Here’s an unfortunate but silly story: I couldn’t kill the Pixel 10 Pro XL when I was testing a bunch of chargers and had to actively work to empty the battery to 0% to start my test, but I could easily kill it in a few hours by doing random things on my phone. I keep complaining to my Android Authority colleagues that this battery won’t die when I need it to, but it dies all the time when I don’t want it to.
Theoretical battery life: <7 hoursTheoretical battery life: >7 hoursTheoretical battery life: >10 hours
The Pixel 10 Pro XL could give me six hours of screen time, or it could give me 10 hours. When I see more than three hours of screen time with 32% of battery use (such as in the rightmost screenshot above), the “Don’t introduce me to a vibe you can’t maintain” quote comes to my mind. The day might continue to be epic, or the battery might drop drastically soon after this promising start. With the phone promised seven years of updates, I fear for what battery life will be like in a few months once I reach the 200 charging cycles magical number and Google starts throttling it in the name of Battery Health Assistance.

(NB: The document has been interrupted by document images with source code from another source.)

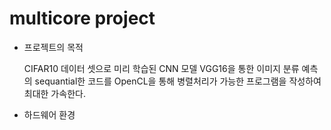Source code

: # multicore project

- 프로젝트의 목적

  CIFAR10 데이터 셋으로 미리 학습된 CNN 모델 VGG16을 통한 이미지 분류 예측의 sequantial한 코드를 
  OpenCL을 통해 병렬처리가 가능한 프로그램을 작성하여 최대한 가속한다.

- 하드웨어 환경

I can’t kill this phone’s battery when I need to when I’m doing charger tests, but it drains very fast when I don’t want it to.
At this point, I’m just flipping a coin and hoping it’ll be a great day, but there are still as many poor days as there are excellent ones. Despite how inconsistent this seems to me, I realize it’s still more consistent than many online reports of people who have seen their phone’s battery go anywhere between three hours and nine hours, depending on specific software updates. Yikes.
On average, I’m in the six- to seven-hour range, but I really can’t predict what kind of day it’ll be, no matter whether I’m staying home or going out. I just make sure I have a charger with me at all times, and hope I don’t need it. At least the Pixel 9 Pro XL was reliably bad for me.